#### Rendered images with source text
______________________________
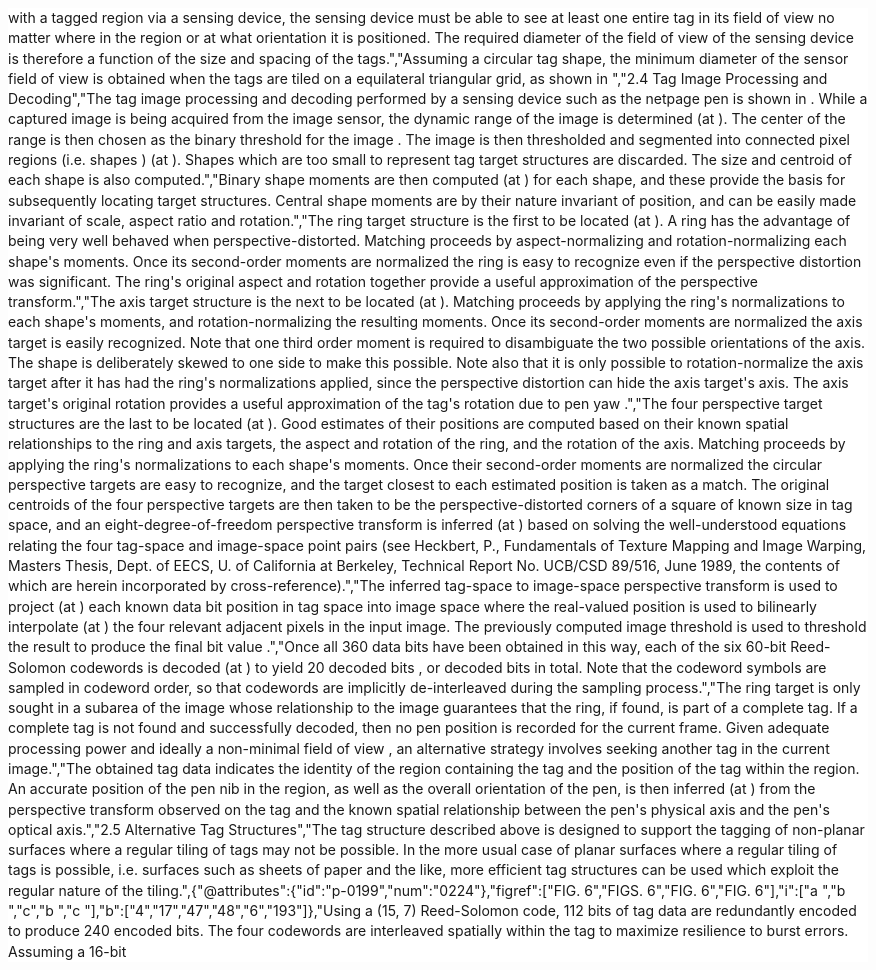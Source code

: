 with a tagged region via a sensing device, the sensing device must be able to see at least one entire tag in its field of view no matter where in the region or at what orientation it is positioned. The required diameter of the field of view of the sensing device is therefore a function of the size and spacing of the tags.","Assuming a circular tag shape, the minimum diameter of the sensor field of view is obtained when the tags are tiled on a equilateral triangular grid, as shown in ","2.4 Tag Image Processing and Decoding","The tag image processing and decoding performed by a sensing device such as the netpage pen is shown in . While a captured image is being acquired from the image sensor, the dynamic range of the image is determined (at ). The center of the range is then chosen as the binary threshold for the image . The image is then thresholded and segmented into connected pixel regions (i.e. shapes ) (at ). Shapes which are too small to represent tag target structures are discarded. The size and centroid of each shape is also computed.","Binary shape moments  are then computed (at ) for each shape, and these provide the basis for subsequently locating target structures. Central shape moments are by their nature invariant of position, and can be easily made invariant of scale, aspect ratio and rotation.","The ring target structure  is the first to be located (at ). A ring has the advantage of being very well behaved when perspective-distorted. Matching proceeds by aspect-normalizing and rotation-normalizing each shape's moments. Once its second-order moments are normalized the ring is easy to recognize even if the perspective distortion was significant. The ring's original aspect and rotation  together provide a useful approximation of the perspective transform.","The axis target structure  is the next to be located (at ). Matching proceeds by applying the ring's normalizations to each shape's moments, and rotation-normalizing the resulting moments. Once its second-order moments are normalized the axis target is easily recognized. Note that one third order moment is required to disambiguate the two possible orientations of the axis. The shape is deliberately skewed to one side to make this possible. Note also that it is only possible to rotation-normalize the axis target after it has had the ring's normalizations applied, since the perspective distortion can hide the axis target's axis. The axis target's original rotation provides a useful approximation of the tag's rotation due to pen yaw .","The four perspective target structures  are the last to be located (at ). Good estimates of their positions are computed based on their known spatial relationships to the ring and axis targets, the aspect and rotation of the ring, and the rotation of the axis. Matching proceeds by applying the ring's normalizations to each shape's moments. Once their second-order moments are normalized the circular perspective targets are easy to recognize, and the target closest to each estimated position is taken as a match. The original centroids of the four perspective targets are then taken to be the perspective-distorted corners  of a square of known size in tag space, and an eight-degree-of-freedom perspective transform  is inferred (at ) based on solving the well-understood equations relating the four tag-space and image-space point pairs (see Heckbert, P., Fundamentals of Texture Mapping and Image Warping, Masters Thesis, Dept. of EECS, U. of California at Berkeley, Technical Report No. UCB\/CSD 89\/516, June 1989, the contents of which are herein incorporated by cross-reference).","The inferred tag-space to image-space perspective transform is used to project (at ) each known data bit position in tag space into image space where the real-valued position is used to bilinearly interpolate (at ) the four relevant adjacent pixels in the input image. The previously computed image threshold  is used to threshold the result to produce the final bit value .","Once all 360 data bits  have been obtained in this way, each of the six 60-bit Reed-Solomon codewords is decoded (at ) to yield 20 decoded bits , or  decoded bits in total. Note that the codeword symbols are sampled in codeword order, so that codewords are implicitly de-interleaved during the sampling process.","The ring target  is only sought in a subarea of the image whose relationship to the image guarantees that the ring, if found, is part of a complete tag. If a complete tag is not found and successfully decoded, then no pen position is recorded for the current frame. Given adequate processing power and ideally a non-minimal field of view , an alternative strategy involves seeking another tag in the current image.","The obtained tag data indicates the identity of the region containing the tag and the position of the tag within the region. An accurate position  of the pen nib in the region, as well as the overall orientation  of the pen, is then inferred (at ) from the perspective transform  observed on the tag and the known spatial relationship between the pen's physical axis and the pen's optical axis.","2.5 Alternative Tag Structures","The tag structure described above is designed to support the tagging of non-planar surfaces where a regular tiling of tags may not be possible. In the more usual case of planar surfaces where a regular tiling of tags is possible, i.e. surfaces such as sheets of paper and the like, more efficient tag structures can be used which exploit the regular nature of the tiling.",{"@attributes":{"id":"p-0199","num":"0224"},"figref":["FIG. 6","FIGS. 6","FIG. 6","FIG. 6"],"i":["a ","b ","c","b ","c "],"b":["4","17","47","48","6","193"]},"Using a (15, 7) Reed-Solomon code, 112 bits of tag data are redundantly encoded to produce 240 encoded bits. The four codewords are interleaved spatially within the tag to maximize resilience to burst errors. Assuming a 16-bit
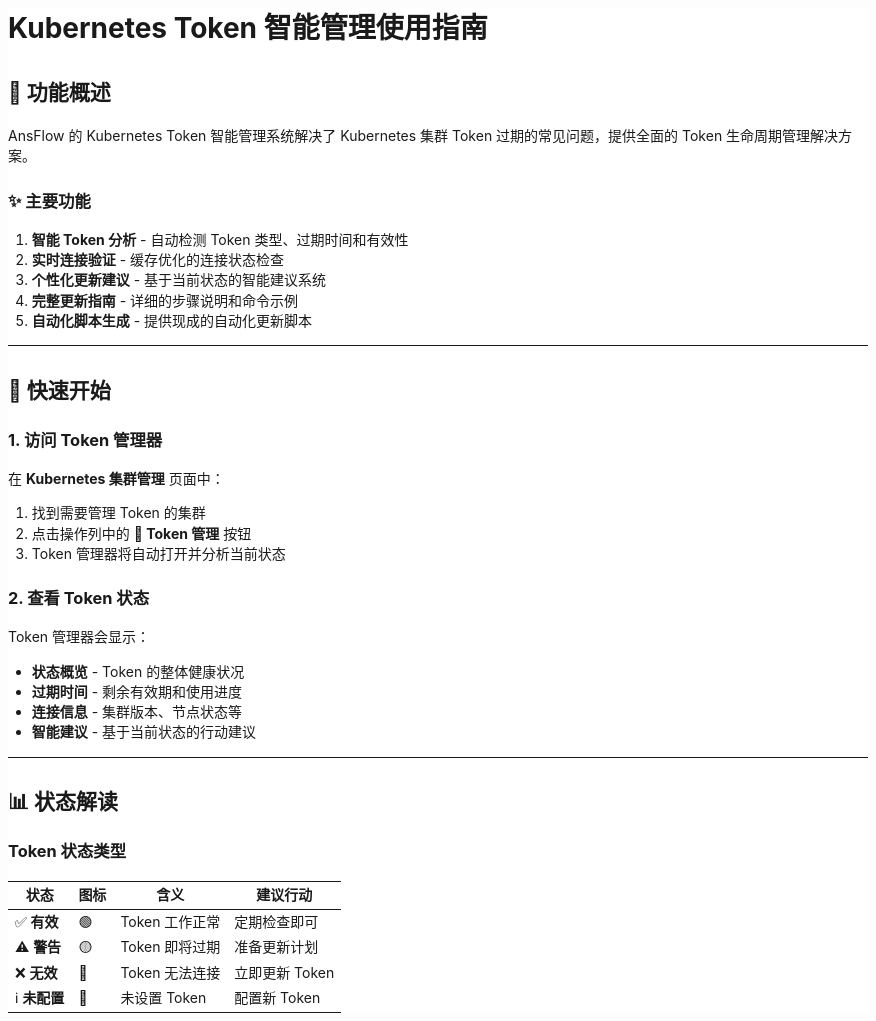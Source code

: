 # Kubernetes Token 智能管理使用指南

## 🎯 功能概述

AnsFlow 的 Kubernetes Token 智能管理系统解决了 Kubernetes 集群 Token 过期的常见问题，提供全面的 Token 生命周期管理解决方案。

### ✨ 主要功能

1. **智能 Token 分析** - 自动检测 Token 类型、过期时间和有效性
2. **实时连接验证** - 缓存优化的连接状态检查
3. **个性化更新建议** - 基于当前状态的智能建议系统
4. **完整更新指南** - 详细的步骤说明和命令示例
5. **自动化脚本生成** - 提供现成的自动化更新脚本

---

## 🚀 快速开始

### 1. 访问 Token 管理器

在 **Kubernetes 集群管理** 页面中：

1. 找到需要管理 Token 的集群
2. 点击操作列中的 **🔧 Token 管理** 按钮
3. Token 管理器将自动打开并分析当前状态

### 2. 查看 Token 状态

Token 管理器会显示：

- **状态概览** - Token 的整体健康状况
- **过期时间** - 剩余有效期和使用进度
- **连接信息** - 集群版本、节点状态等
- **智能建议** - 基于当前状态的行动建议

---

## 📊 状态解读

### Token 状态类型

| 状态 | 图标 | 含义 | 建议行动 |
|------|------|------|----------|
| ✅ **有效** | 🟢 | Token 工作正常 | 定期检查即可 |
| ⚠️ **警告** | 🟡 | Token 即将过期 | 准备更新计划 |
| ❌ **无效** | 🔴 | Token 无法连接 | 立即更新 Token |
| ℹ️ **未配置** | 🔵 | 未设置 Token | 配置新 Token |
______________________________
#### What to produce
Exact copies of the lines from the one holding "Token 管理器会显示：" to the end of the entries are all that should be written.

#### Solution to this problem
Token 管理器会显示：

- **状态概览** - Token 的整体健康状况
- **过期时间** - 剩余有效期和使用进度
- **连接信息** - 集群版本、节点状态等
- **智能建议** - 基于当前状态的行动建议

---

## 📊 状态解读

### Token 状态类型

| 状态 | 图标 | 含义 | 建议行动 |
|------|------|------|----------|
| ✅ **有效** | 🟢 | Token 工作正常 | 定期检查即可 |
| ⚠️ **警告** | 🟡 | Token 即将过期 | 准备更新计划 |
| ❌ **无效** | 🔴 | Token 无法连接 | 立即更新 Token |
| ℹ️ **未配置** | 🔵 | 未设置 Token | 配置新 Token |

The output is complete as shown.